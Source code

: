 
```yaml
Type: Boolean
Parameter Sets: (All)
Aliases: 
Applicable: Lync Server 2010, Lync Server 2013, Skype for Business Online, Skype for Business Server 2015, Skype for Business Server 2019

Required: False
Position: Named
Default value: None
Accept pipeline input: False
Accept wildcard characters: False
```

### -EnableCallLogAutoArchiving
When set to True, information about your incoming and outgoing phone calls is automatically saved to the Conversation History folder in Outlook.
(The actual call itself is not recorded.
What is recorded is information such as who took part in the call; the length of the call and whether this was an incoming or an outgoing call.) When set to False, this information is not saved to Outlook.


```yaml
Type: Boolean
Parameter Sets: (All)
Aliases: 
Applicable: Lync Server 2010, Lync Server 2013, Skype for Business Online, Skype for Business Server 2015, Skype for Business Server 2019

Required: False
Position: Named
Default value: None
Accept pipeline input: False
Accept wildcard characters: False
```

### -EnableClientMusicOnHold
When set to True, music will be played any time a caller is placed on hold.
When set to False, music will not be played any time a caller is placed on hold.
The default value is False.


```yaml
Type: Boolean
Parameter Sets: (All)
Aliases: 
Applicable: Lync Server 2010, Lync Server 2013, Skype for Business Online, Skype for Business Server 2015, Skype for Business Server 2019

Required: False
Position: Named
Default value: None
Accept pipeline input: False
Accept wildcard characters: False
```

> **REQUIRED ACTION**
Of the lines above, copy each that contains "When".

> **YOUR SOLUTION**
When set to True, information about your incoming and outgoing phone calls is automatically saved to the Conversation History folder in Outlook.
What is recorded is information such as who took part in the call; the length of the call and whether this was an incoming or an outgoing call.) When set to False, this information is not saved to Outlook.
When set to True, music will be played any time a caller is placed on hold.
When set to False, music will not be played any time a caller is placed on hold.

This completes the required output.